What is your take on the "you have to write clever, complicated code to make haskell work" (1). I've read that a lot of the code use for the language shootout is far from idiomatic haskell, but just plain clever, in order to get decent performance...

(1): http://jxyzabc.blogspot.ca/2009/03/haskell-vs-ocaml-or-ravin...



>"you have to write clever, complicated code to make haskell work"

Haha, no. I write pretty dumb Haskell myself. The author might've tripped into a library beyond their faculties. Also possible, they might've tried to make something "practical" before they really knew what they were doing. I made this mistake in the past myself.
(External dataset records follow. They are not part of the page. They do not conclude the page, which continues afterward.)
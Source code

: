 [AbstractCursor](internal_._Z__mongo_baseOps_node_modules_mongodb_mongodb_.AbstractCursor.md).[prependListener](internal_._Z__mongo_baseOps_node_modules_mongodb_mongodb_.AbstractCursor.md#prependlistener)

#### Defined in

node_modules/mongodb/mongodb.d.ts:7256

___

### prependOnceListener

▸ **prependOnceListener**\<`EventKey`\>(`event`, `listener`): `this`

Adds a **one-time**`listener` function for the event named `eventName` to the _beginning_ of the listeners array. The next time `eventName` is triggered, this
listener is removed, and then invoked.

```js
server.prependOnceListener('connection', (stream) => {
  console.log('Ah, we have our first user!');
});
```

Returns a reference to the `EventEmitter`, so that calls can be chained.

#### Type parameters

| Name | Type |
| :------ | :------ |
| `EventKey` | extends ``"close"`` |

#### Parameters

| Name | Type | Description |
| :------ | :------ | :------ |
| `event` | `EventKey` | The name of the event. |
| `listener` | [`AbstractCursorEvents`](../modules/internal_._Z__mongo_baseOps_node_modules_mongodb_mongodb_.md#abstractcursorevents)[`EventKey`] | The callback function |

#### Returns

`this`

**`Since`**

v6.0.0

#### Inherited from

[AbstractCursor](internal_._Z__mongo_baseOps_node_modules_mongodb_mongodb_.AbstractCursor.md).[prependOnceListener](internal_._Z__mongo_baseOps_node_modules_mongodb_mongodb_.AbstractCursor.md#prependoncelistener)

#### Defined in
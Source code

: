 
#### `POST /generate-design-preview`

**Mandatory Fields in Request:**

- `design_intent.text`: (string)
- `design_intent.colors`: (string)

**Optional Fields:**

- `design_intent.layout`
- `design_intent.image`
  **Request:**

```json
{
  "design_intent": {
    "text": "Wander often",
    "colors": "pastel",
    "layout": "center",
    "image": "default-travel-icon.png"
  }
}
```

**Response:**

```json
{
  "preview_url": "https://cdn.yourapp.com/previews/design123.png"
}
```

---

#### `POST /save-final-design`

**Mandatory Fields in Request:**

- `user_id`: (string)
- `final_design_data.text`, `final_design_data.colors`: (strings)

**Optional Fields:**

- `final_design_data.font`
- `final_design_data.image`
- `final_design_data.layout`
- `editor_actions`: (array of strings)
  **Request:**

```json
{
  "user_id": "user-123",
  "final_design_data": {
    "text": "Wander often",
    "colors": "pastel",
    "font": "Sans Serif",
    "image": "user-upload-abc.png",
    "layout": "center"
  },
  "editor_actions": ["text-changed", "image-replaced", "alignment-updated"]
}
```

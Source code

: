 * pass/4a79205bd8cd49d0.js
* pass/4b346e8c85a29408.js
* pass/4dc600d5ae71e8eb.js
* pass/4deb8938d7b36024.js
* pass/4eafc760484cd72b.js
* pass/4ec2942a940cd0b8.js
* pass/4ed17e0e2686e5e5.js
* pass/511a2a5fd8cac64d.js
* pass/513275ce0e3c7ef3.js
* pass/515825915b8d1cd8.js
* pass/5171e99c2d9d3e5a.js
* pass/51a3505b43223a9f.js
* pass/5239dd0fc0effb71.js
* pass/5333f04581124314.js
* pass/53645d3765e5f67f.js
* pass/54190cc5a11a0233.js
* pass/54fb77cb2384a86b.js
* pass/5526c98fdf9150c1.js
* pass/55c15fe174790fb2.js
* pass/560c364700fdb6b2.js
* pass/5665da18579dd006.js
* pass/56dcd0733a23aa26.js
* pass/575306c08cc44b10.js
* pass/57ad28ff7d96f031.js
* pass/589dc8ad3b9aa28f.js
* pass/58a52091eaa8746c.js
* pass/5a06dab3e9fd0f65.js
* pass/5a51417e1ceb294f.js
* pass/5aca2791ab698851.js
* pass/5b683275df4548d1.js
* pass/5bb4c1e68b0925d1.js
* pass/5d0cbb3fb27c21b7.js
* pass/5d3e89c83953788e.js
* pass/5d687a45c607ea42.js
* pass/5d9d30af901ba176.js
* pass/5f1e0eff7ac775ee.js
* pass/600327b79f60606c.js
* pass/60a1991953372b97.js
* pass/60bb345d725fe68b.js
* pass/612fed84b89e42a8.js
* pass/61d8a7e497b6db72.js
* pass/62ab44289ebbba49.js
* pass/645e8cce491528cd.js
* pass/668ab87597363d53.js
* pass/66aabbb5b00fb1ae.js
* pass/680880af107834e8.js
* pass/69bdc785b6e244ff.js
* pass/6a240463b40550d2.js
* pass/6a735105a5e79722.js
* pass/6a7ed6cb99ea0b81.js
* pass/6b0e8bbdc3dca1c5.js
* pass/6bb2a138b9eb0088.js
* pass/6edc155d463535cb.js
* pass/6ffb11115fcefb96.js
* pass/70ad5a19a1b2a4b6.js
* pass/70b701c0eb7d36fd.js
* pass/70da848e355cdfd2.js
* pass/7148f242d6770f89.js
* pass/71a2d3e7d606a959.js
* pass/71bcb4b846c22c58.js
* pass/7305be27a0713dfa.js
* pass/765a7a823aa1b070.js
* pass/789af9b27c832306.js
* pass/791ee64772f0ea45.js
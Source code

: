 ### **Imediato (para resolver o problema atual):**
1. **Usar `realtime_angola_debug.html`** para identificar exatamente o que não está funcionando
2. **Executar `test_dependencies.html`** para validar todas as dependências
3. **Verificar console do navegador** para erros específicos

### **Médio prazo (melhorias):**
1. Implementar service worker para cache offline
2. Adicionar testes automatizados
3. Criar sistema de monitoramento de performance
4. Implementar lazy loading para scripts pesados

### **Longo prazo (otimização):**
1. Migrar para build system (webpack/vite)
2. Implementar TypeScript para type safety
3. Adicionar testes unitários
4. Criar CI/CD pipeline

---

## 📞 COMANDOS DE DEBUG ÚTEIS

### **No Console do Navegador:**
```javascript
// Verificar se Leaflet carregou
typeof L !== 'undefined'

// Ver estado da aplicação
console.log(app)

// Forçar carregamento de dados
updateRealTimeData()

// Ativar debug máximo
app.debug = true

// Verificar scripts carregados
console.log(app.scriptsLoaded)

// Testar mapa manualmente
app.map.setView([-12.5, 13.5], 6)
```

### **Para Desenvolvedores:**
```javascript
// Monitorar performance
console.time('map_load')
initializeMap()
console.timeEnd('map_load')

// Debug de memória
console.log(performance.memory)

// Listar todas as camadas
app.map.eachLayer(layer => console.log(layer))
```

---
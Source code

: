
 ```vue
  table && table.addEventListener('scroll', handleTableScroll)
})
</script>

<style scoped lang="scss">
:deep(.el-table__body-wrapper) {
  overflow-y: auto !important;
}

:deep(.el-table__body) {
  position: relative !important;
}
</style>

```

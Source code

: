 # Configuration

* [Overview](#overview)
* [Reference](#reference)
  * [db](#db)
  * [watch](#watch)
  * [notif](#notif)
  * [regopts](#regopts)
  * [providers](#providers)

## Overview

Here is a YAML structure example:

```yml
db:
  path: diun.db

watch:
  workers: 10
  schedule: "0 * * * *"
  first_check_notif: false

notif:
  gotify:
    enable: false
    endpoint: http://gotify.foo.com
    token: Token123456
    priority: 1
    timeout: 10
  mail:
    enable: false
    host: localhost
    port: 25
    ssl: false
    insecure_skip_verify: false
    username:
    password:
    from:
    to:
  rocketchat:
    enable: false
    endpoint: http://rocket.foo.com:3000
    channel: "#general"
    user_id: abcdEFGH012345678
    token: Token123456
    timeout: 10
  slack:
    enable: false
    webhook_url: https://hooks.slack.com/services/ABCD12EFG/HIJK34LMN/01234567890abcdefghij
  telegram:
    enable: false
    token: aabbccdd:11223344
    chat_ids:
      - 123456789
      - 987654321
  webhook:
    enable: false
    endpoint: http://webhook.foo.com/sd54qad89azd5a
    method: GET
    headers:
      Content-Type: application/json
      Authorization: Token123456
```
The library I've been working on makes my boring Haskell obvious: https://github.com/bitemyapp/bloodhound/

I even tweeted a sample of my code making fun of how "stupid-simple" my Haskell is :)

I might refine the code later, but for now I'd rather KISS until I'm prepared to firm up the design.

You can get down a rabbit-hole with Haskell if you want, but the same is equally true of Clojure/Scala/C++/Ruby/Python/Perl.

Even then, the rabbit-hole at least has typed hand-rails.

Negatives?

Uhhh, missing libraries (which I am working to help remedy)

You develop a "nose" for libraries for which you aren't the audience. It's not a big or unavoidable negative, but there are definitely libraries on Hackage made to prove a point rather than for use in production. These libraries are easy to identify. Some of them are prefixed acme-*

The primary negative that matters is simply that Haskell is deeply unfamiliar to most working programmers, so while it's 100% worth it, the road to Haskell isn't as well-trodden or smooth as it would be going between Python <---> Ruby.

I'm working to remedy this as well. I've been teaching Haskell for the last ~6 months.


The source for Bloodhound really is clean and simple. I might actually just use the Types.hs file as a my goto reference for the ElasticSearch query format next time I need to write some of those!


You could even load it up in a REPL and generate the JSON to see what stuff looks like.


The general approach for functional programming is to make some thing right (provably correct), and then transform it into something performant. There are books (pearls of functional programming) that elaborate on this technique. The thing is, the series of transformations retains the correctness of the original implementation.

In reality this isn't necessary very often. It is important to understand persistent data structures, how they differ from imperative ones, and which to use in different situations. However with a good understanding of the fundamentals (just as in imperative code) you'll be writing idiomatic performant functional code fairly easily.